Unique exposures for healthcare companies

How essential technologies can create cyber risk

Electronic medical record (EMR) systems

Often cloud- or web-based, these essential systems are used to store, manage, and share patient records. A data breach or incident involving an EMR system could cause data privacy issues, regulatory violations, or even a disruption in services to patients in need of care.

Email & mobile devices

Mobile devices are essential for communication among healthcare workers, particularly email. However, business email compromise (BEC) is a frequent cause of cyber insurance claims for healthcare companies, which can trigger data breaches, business interruption and even reputational damage.

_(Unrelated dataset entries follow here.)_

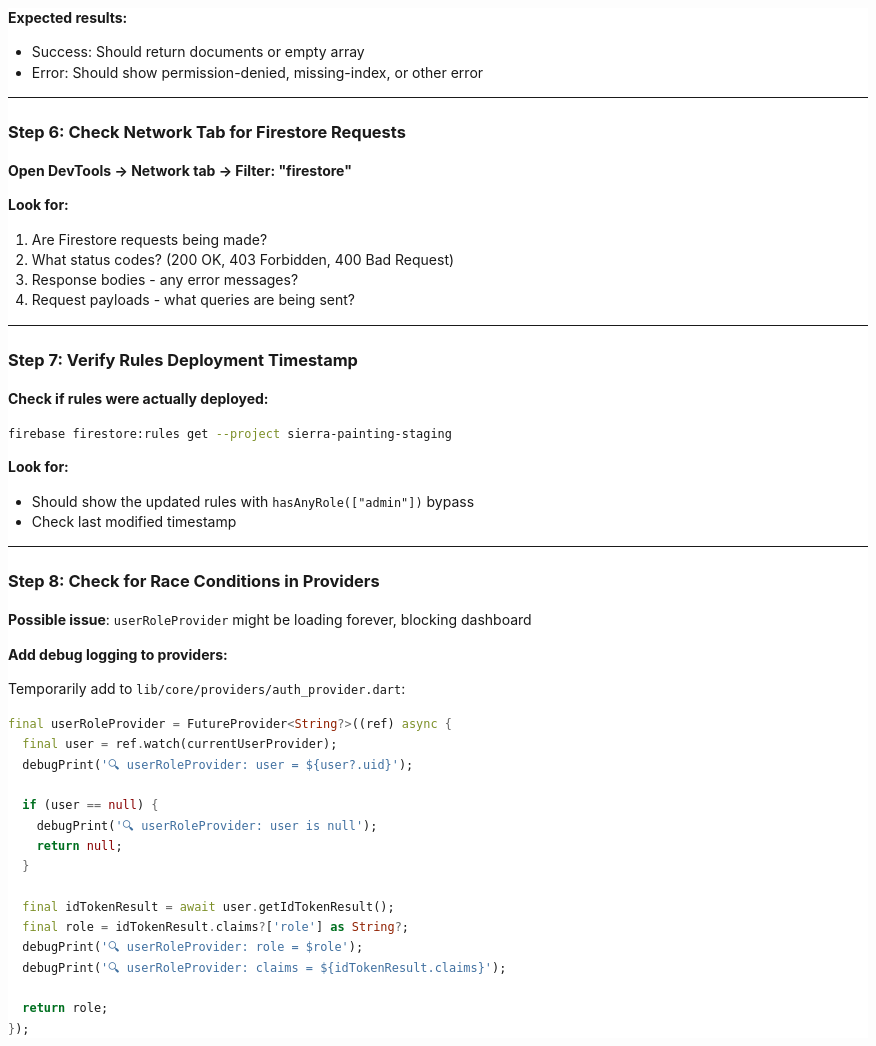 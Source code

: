 **Expected results:**
- Success: Should return documents or empty array
- Error: Should show permission-denied, missing-index, or other error

---

### Step 6: Check Network Tab for Firestore Requests
**Open DevTools → Network tab → Filter: "firestore"**

**Look for:**
1. Are Firestore requests being made?
2. What status codes? (200 OK, 403 Forbidden, 400 Bad Request)
3. Response bodies - any error messages?
4. Request payloads - what queries are being sent?

---

### Step 7: Verify Rules Deployment Timestamp
**Check if rules were actually deployed:**

```bash
firebase firestore:rules get --project sierra-painting-staging
```

**Look for:**
- Should show the updated rules with `hasAnyRole(["admin"])` bypass
- Check last modified timestamp

---

### Step 8: Check for Race Conditions in Providers
**Possible issue**: `userRoleProvider` might be loading forever, blocking dashboard

**Add debug logging to providers:**

Temporarily add to `lib/core/providers/auth_provider.dart`:
```dart
final userRoleProvider = FutureProvider<String?>((ref) async {
  final user = ref.watch(currentUserProvider);
  debugPrint('🔍 userRoleProvider: user = ${user?.uid}');

  if (user == null) {
    debugPrint('🔍 userRoleProvider: user is null');
    return null;
  }

  final idTokenResult = await user.getIdTokenResult();
  final role = idTokenResult.claims?['role'] as String?;
  debugPrint('🔍 userRoleProvider: role = $role');
  debugPrint('🔍 userRoleProvider: claims = ${idTokenResult.claims}');

  return role;
});
```
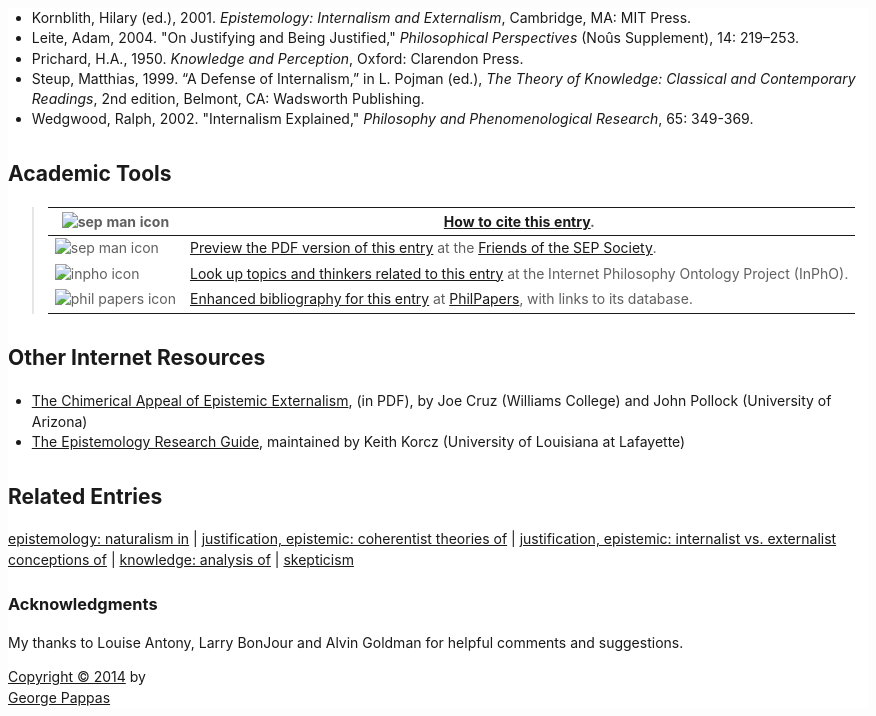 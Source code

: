 * Kornblith, Hilary (ed.), 2001. *Epistemology: Internalism and Externalism*, Cambridge, MA: MIT Press.
* Leite, Adam, 2004. "On Justifying and Being Justified," *Philosophical Perspectives* (Noûs Supplement), 14: 219–253.
* Prichard, H.A., 1950. *Knowledge and Perception*, Oxford: Clarendon Press.
* Steup, Matthias, 1999. “A Defense of Internalism,” in L. Pojman (ed.), *The Theory of Knowledge: Classical and Contemporary Readings*, 2nd edition, Belmont, CA: Wadsworth Publishing.
* Wedgwood, Ralph, 2002. "Internalism Explained," *Philosophy and Phenomenological Research*, 65: 349-369.

## Academic Tools

> | ![sep man icon](https://plato.stanford.edu/symbols/sepman-icon.jpg) | [How to cite this entry](https://plato.stanford.edu/cgi-bin/encyclopedia/archinfo.cgi?entry=justep-intext). |
> | --- | --- |
> | ![sep man icon](https://plato.stanford.edu/symbols/sepman-icon.jpg) | [Preview the PDF version of this entry](https://leibniz.stanford.edu/friends/preview/justep-intext/) at the [Friends of the SEP Society](https://leibniz.stanford.edu/friends/). |
> | ![inpho icon](https://plato.stanford.edu/symbols/inpho.png) | [Look up topics and thinkers related to this entry](https://www.inphoproject.org/entity?sep=justep-intext&redirect=True) at the Internet Philosophy Ontology Project (InPhO). |
> | ![phil papers icon](https://plato.stanford.edu/symbols/pp.gif) | [Enhanced bibliography for this entry](https://philpapers.org/sep/justep-intext/) at [PhilPapers](https://philpapers.org/), with links to its database. |

## Other Internet Resources

* [The Chimerical Appeal of Epistemic Externalism](http://www.williams.edu/philosophy/fourth_layer/faculty_pages/jcruz/externalismfinal.pdf), (in PDF), by Joe Cruz (Williams College) and John Pollock (University of Arizona)
* [The Epistemology Research Guide](http://www.ucs.louisiana.edu/~kak7409/EpistemologicalResearch.htm), maintained by Keith Korcz (University of Louisiana at Lafayette)

## Related Entries

[epistemology: naturalism in](https://plato.stanford.edu/entries/epistemology-naturalized/) | [justification, epistemic: coherentist theories of](https://plato.stanford.edu/entries/justep-coherence/) | [justification, epistemic: internalist vs. externalist conceptions of](https://plato.stanford.edu/entries/justep-intext/) | [knowledge: analysis of](https://plato.stanford.edu/entries/knowledge-analysis/) | [skepticism](https://plato.stanford.edu/entries/skepticism/)

### Acknowledgments

My thanks to Louise Antony, Larry BonJour and Alvin Goldman for helpful comments and suggestions.

[Copyright © 2014](https://plato.stanford.edu/info.html#c) by  
[George Pappas](https://philosophy.osu.edu/people/pappas.1/)
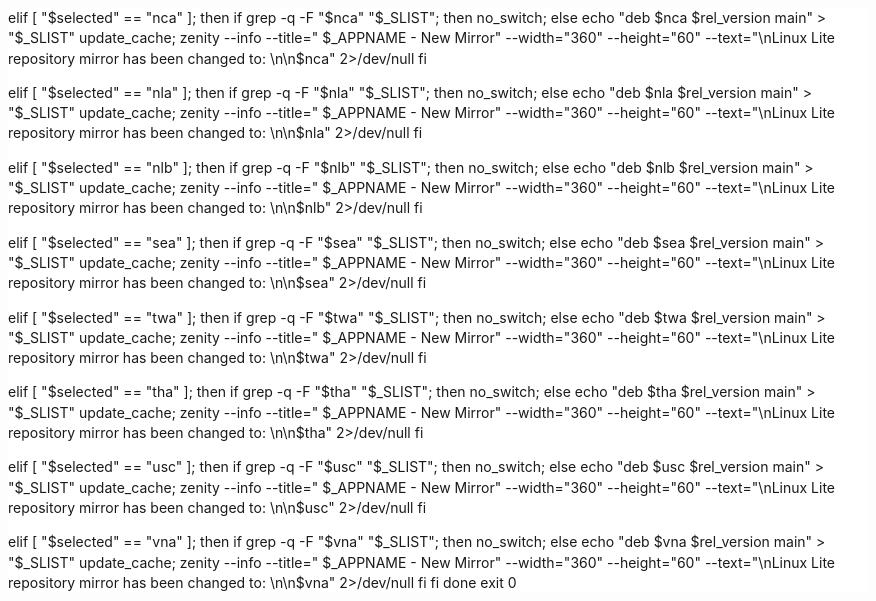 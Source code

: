 elif [ "$selected" == "nca" ]; then
  if grep -q -F "$nca" "$_SLIST"; then no_switch; else
    echo "deb $nca $rel_version main" > "$_SLIST"
		update_cache; zenity --info --title="  $_APPNAME - New Mirror" --width="360" --height="60" --text="\nLinux Lite repository mirror has been changed to: \n\n$nca" 2>/dev/null
  fi

elif [ "$selected" == "nla" ]; then
  if grep -q -F "$nla" "$_SLIST"; then no_switch; else
    echo "deb $nla $rel_version main" > "$_SLIST"
		update_cache; zenity --info --title="  $_APPNAME - New Mirror" --width="360" --height="60" --text="\nLinux Lite repository mirror has been changed to: \n\n$nla" 2>/dev/null
  fi

elif [ "$selected" == "nlb" ]; then
  if grep -q -F "$nlb" "$_SLIST"; then no_switch; else
    echo "deb $nlb $rel_version main" > "$_SLIST"
		update_cache; zenity --info --title="  $_APPNAME - New Mirror" --width="360" --height="60" --text="\nLinux Lite repository mirror has been changed to: \n\n$nlb" 2>/dev/null
  fi

elif [ "$selected" == "sea" ]; then
  if grep -q -F "$sea" "$_SLIST"; then no_switch; else
    echo "deb $sea $rel_version main" > "$_SLIST"
		update_cache; zenity --info --title="  $_APPNAME - New Mirror" --width="360" --height="60" --text="\nLinux Lite repository mirror has been changed to: \n\n$sea" 2>/dev/null
  fi

elif [ "$selected" == "twa" ]; then
  if grep -q -F "$twa" "$_SLIST"; then no_switch; else
    echo "deb $twa $rel_version main" > "$_SLIST"
		update_cache; zenity --info --title="  $_APPNAME - New Mirror" --width="360" --height="60" --text="\nLinux Lite repository mirror has been changed to: \n\n$twa" 2>/dev/null
  fi

elif [ "$selected" == "tha" ]; then
  if grep -q -F "$tha" "$_SLIST"; then no_switch; else
    echo "deb $tha $rel_version main" > "$_SLIST"
		update_cache; zenity --info --title="  $_APPNAME - New Mirror" --width="360" --height="60" --text="\nLinux Lite repository mirror has been changed to: \n\n$tha" 2>/dev/null
  fi

elif [ "$selected" == "usc" ]; then
  if grep -q -F "$usc" "$_SLIST"; then no_switch; else
    echo "deb $usc $rel_version main" > "$_SLIST"
		update_cache; zenity --info --title="  $_APPNAME - New Mirror" --width="360" --height="60" --text="\nLinux Lite repository mirror has been changed to: \n\n$usc" 2>/dev/null
  fi

elif [ "$selected" == "vna" ]; then
  if grep -q -F "$vna" "$_SLIST"; then no_switch; else
    echo "deb $vna $rel_version main" > "$_SLIST"
		update_cache; zenity --info --title="  $_APPNAME - New Mirror" --width="360" --height="60" --text="\nLinux Lite repository mirror has been changed to: \n\n$vna" 2>/dev/null
  fi
fi
done
exit 0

End-of-life software & hardware

Some organizations may use outdated technologies with the belief that upgrading would be expensive, time-consuming, and disruptive. However, technologies no longer supported by the manufacturer often have known security vulnerabilities and may lack important security features to protect against modern threats.

Medical devices

Outdated software, insufficient security features, and a lack of hardened baseline configurations can lead to vulnerabilities in medical devices. Exploitation of insulin pumps, defibrillators, and numerous other devices can compromise operations, patient safety, and data privacy

Patient portals

These websites enable patients to access electronic health records and make it easier to fill prescriptions or schedule appointments. However, a breach could expose large amounts of data and cause serious disruption due to the volume and sensitive nature of the information.

Telemedicine platforms

Telehealth relies on connecting with patients and exchanging information on the internet. Patients with vulnerable devices or networks can expose healthcare organizations to phishing, malware, and other cyber attacks.

How sensitive data can increase business liability

Biometric data

Fingerprints, retina scans, and other biometric data technologies are used by medical offices to ensure patient identification. Much like passwords, this data can be stolen and used to impersonate individuals and perpetuate cybercrime.

Financial data

Collecting and processing financial information requires adherence to industry standards. Mishandling or unauthorized disclosure of financial data can cause direct harm to patients and trigger industry and regulatory investigations.

Personally identifiable information (PII)

PII is any data that can potentially identify a specific person. PII can be used to launch cyber attacks or gain access to networks to initiate attacks. Organizations that mishandle PII or fail to respond to a data breach appropriately can be subject to fines, penalties, and other financial damages.

Protected health information (PHI)

Most healthcare organizations collect or access PHI. Bound by the Health Insurance Portability & Accountability Act (HIPAA) Privacy Rule, they carry additional data protection and reporting requirements if an actual or suspected data breach occurs.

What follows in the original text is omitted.